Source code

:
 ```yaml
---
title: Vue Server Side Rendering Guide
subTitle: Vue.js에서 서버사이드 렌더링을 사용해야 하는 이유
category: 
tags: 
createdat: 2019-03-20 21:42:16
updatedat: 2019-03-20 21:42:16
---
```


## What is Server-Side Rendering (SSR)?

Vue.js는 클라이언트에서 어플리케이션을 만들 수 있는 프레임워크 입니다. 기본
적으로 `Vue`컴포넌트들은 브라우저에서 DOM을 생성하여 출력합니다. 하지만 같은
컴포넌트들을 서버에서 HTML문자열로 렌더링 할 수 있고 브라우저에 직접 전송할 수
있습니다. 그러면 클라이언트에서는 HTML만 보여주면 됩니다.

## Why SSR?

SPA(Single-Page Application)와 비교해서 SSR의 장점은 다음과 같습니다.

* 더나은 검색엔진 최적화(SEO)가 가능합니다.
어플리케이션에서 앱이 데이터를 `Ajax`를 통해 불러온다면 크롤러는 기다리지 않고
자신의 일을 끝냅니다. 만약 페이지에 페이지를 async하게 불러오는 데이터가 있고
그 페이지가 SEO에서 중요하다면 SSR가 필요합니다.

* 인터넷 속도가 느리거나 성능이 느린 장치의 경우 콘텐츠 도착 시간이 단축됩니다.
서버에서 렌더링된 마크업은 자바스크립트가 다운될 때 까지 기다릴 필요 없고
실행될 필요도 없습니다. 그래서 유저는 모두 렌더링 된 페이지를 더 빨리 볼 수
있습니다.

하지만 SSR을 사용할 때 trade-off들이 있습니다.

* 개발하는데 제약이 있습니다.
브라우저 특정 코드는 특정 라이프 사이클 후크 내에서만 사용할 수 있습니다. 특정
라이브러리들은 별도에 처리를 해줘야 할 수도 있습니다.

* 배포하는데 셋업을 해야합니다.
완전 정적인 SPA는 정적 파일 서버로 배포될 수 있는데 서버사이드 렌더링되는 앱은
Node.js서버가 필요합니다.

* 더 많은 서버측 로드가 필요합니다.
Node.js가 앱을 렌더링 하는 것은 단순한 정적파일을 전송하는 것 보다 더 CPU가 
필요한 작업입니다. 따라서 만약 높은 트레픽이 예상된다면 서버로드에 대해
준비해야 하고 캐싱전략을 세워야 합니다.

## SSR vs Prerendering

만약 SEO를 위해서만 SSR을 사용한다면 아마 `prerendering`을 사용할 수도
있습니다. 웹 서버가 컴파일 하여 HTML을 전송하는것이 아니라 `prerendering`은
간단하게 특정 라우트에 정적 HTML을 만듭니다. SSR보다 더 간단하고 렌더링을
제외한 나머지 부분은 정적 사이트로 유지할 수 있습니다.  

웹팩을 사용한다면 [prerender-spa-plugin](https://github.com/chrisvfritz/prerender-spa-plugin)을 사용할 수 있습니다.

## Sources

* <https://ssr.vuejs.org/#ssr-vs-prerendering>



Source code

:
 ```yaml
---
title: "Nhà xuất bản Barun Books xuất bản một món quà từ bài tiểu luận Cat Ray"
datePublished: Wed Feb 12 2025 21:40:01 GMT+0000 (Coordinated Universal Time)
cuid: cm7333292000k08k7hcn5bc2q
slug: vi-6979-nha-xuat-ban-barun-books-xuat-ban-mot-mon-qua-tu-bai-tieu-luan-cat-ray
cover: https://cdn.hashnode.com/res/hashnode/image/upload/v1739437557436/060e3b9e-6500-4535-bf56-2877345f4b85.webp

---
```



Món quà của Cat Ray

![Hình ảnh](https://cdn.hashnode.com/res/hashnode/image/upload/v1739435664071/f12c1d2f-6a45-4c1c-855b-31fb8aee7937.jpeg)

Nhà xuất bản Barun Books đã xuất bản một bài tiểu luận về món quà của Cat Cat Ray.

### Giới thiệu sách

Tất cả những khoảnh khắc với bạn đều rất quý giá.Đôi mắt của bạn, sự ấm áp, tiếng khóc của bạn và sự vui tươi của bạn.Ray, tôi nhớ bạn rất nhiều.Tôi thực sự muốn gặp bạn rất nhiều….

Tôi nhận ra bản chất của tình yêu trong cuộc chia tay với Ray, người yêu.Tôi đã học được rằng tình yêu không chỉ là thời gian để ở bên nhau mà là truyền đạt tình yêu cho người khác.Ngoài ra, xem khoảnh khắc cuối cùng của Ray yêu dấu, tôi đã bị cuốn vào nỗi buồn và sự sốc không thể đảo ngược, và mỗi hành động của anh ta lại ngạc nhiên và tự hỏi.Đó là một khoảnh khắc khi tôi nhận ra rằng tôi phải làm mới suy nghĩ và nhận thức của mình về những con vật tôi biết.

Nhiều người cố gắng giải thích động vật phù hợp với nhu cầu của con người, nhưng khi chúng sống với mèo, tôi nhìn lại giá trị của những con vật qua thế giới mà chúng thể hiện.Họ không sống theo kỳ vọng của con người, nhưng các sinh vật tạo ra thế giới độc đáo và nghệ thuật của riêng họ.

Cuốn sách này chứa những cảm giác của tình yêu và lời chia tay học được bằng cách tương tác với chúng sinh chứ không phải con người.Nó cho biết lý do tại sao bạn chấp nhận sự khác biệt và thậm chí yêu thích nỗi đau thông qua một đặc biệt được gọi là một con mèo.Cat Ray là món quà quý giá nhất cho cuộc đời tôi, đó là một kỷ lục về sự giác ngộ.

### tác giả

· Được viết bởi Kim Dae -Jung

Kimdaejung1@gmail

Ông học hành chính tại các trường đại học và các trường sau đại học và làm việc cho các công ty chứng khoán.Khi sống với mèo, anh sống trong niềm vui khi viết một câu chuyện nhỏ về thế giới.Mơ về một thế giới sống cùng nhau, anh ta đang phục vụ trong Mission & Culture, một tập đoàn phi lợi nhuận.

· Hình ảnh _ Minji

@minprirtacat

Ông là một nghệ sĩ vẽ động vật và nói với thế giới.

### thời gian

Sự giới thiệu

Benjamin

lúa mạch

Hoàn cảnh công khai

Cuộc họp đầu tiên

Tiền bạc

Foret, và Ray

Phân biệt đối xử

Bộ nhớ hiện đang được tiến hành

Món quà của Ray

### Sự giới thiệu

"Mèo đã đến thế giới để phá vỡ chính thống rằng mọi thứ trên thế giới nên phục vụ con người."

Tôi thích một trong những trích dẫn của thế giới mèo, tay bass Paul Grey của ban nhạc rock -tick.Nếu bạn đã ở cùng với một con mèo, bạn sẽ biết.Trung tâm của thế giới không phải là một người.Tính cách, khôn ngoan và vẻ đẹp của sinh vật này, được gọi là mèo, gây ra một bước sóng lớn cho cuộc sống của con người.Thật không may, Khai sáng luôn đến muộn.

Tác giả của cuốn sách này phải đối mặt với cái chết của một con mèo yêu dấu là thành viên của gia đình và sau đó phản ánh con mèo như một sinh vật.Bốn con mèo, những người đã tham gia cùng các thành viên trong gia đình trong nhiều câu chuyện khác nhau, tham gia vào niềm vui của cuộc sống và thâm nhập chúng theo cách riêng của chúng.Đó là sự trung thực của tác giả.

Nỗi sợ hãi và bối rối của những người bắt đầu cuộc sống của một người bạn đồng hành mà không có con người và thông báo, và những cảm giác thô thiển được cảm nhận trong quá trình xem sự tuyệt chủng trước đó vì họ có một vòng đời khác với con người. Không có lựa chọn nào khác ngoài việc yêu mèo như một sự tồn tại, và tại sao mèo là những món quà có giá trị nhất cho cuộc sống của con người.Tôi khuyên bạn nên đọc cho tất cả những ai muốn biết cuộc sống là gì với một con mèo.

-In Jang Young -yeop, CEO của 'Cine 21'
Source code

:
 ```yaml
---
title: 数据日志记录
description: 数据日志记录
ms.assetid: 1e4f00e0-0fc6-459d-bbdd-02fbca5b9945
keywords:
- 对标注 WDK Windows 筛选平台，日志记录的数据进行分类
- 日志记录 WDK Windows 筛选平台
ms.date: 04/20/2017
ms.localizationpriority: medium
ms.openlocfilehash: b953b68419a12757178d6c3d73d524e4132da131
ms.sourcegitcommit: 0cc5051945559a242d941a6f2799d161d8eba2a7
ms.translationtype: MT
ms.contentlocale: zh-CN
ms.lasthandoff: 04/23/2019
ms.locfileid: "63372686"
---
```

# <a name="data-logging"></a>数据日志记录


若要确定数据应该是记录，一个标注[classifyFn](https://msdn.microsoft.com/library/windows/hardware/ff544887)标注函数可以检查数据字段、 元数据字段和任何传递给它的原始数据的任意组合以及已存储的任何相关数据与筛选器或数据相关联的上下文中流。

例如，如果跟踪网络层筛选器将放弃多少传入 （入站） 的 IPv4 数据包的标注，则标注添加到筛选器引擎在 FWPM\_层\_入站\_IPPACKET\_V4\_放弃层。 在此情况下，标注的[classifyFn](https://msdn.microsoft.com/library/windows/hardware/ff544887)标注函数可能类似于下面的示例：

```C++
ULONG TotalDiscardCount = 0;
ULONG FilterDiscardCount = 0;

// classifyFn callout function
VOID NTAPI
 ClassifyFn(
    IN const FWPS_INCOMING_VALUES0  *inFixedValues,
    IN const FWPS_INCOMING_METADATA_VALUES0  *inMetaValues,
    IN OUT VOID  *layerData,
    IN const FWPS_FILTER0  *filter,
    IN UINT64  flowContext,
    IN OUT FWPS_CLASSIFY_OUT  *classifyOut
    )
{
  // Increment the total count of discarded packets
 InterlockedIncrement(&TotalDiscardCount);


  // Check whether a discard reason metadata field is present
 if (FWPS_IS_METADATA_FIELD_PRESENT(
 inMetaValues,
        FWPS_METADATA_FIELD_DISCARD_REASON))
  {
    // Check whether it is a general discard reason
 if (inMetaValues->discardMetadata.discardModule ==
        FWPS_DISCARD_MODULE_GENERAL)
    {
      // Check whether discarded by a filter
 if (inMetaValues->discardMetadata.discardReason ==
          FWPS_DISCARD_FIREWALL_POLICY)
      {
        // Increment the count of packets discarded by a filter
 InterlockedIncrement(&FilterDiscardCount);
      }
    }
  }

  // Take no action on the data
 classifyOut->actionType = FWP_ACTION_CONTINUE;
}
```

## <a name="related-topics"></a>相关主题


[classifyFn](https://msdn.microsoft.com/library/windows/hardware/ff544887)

REQUIREMENT.
Up to and including the line that holds "개발하는데 제약이 있습니다.", reproduce the records above exactly from their first line, and give nothing else.

EXERCISE RESULT.
Source code

:
 ```yaml
---
title: Vue Server Side Rendering Guide
subTitle: Vue.js에서 서버사이드 렌더링을 사용해야 하는 이유
category: 
tags: 
createdat: 2019-03-20 21:42:16
updatedat: 2019-03-20 21:42:16
---
```


## What is Server-Side Rendering (SSR)?

Vue.js는 클라이언트에서 어플리케이션을 만들 수 있는 프레임워크 입니다. 기본
적으로 `Vue`컴포넌트들은 브라우저에서 DOM을 생성하여 출력합니다. 하지만 같은
컴포넌트들을 서버에서 HTML문자열로 렌더링 할 수 있고 브라우저에 직접 전송할 수
있습니다. 그러면 클라이언트에서는 HTML만 보여주면 됩니다.

## Why SSR?

SPA(Single-Page Application)와 비교해서 SSR의 장점은 다음과 같습니다.

* 더나은 검색엔진 최적화(SEO)가 가능합니다.
어플리케이션에서 앱이 데이터를 `Ajax`를 통해 불러온다면 크롤러는 기다리지 않고
자신의 일을 끝냅니다. 만약 페이지에 페이지를 async하게 불러오는 데이터가 있고
그 페이지가 SEO에서 중요하다면 SSR가 필요합니다.

* 인터넷 속도가 느리거나 성능이 느린 장치의 경우 콘텐츠 도착 시간이 단축됩니다.
서버에서 렌더링된 마크업은 자바스크립트가 다운될 때 까지 기다릴 필요 없고
실행될 필요도 없습니다. 그래서 유저는 모두 렌더링 된 페이지를 더 빨리 볼 수
있습니다.

하지만 SSR을 사용할 때 trade-off들이 있습니다.

* 개발하는데 제약이 있습니다.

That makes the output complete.